Credit Suisse analysts recommended that investors shy away from gaming stocks in favor of other leisure-based activities (lodging, cruise, theme parks and ski resorts). Yet, "if you have to own one, we are sticking with" MGM Resorts International MGM. Credit Suisse said that uncertainty in Macau over the next 12 to 24 months makes gaming stocks a "high risk tolerance" play.
Given that uncertainty, Credit Suisse said it continues to "view MGM as the best positioned large-cap gaming story" due to "leverage to a Las Vegas recovery" and regional pipeline. Credit Suisse also noted that MGM's current market valuation implies the "greatest negative sentiment" toward Macau.

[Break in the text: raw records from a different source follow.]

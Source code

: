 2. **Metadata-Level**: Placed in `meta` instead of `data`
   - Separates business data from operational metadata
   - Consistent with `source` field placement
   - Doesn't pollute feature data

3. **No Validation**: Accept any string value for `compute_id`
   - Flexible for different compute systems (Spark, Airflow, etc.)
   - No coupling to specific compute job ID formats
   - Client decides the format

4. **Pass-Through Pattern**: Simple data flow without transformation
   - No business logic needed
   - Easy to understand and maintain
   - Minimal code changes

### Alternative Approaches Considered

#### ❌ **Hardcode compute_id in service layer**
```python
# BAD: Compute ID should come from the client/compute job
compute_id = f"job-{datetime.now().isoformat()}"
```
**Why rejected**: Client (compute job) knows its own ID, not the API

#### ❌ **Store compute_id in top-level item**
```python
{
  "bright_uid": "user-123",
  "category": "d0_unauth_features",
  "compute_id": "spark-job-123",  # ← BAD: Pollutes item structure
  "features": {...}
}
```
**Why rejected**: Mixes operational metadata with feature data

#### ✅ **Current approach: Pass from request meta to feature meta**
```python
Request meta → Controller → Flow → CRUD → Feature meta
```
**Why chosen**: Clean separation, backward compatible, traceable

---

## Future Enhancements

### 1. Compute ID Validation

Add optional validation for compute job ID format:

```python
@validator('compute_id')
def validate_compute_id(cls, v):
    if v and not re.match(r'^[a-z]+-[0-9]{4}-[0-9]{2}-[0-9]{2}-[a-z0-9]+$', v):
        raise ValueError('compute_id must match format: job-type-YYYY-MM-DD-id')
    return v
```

Regarding MGM's current REIT conversion, the Credit Suisse analysts said it was "noise" and that MGM would be "best served by maintaining its current corporate structure." In the time that it would take to spin off the REIT, Credit Suisse would expect MGM's organic growth to exceed that value.
On MGM's competitors, Credit Suisse said that it is "too late to capitulate" on Las Vegas Sands Corp. LVS. Long term, the analysts expect "tremendous value" in its Singapore and Macau mall portfolio. With Wynn Resorts, Limited WYNN, the analysts are "not ready to call the bottom." The results there, Credit Suisse argued, will get worse before they get better.
Credit Suisse placed an Outperform rating and $26 price target on MGM. The analysts also have a Outperform and $58 price target on Las Vegas Sands, while holding a Neutral and $125 price target on Wynn Resorts.
As of Thursday's closing price of $21.95, MGM has gained 2.7 percent this year. In the prior 52 weeks, the stock has declined 8.2 percent.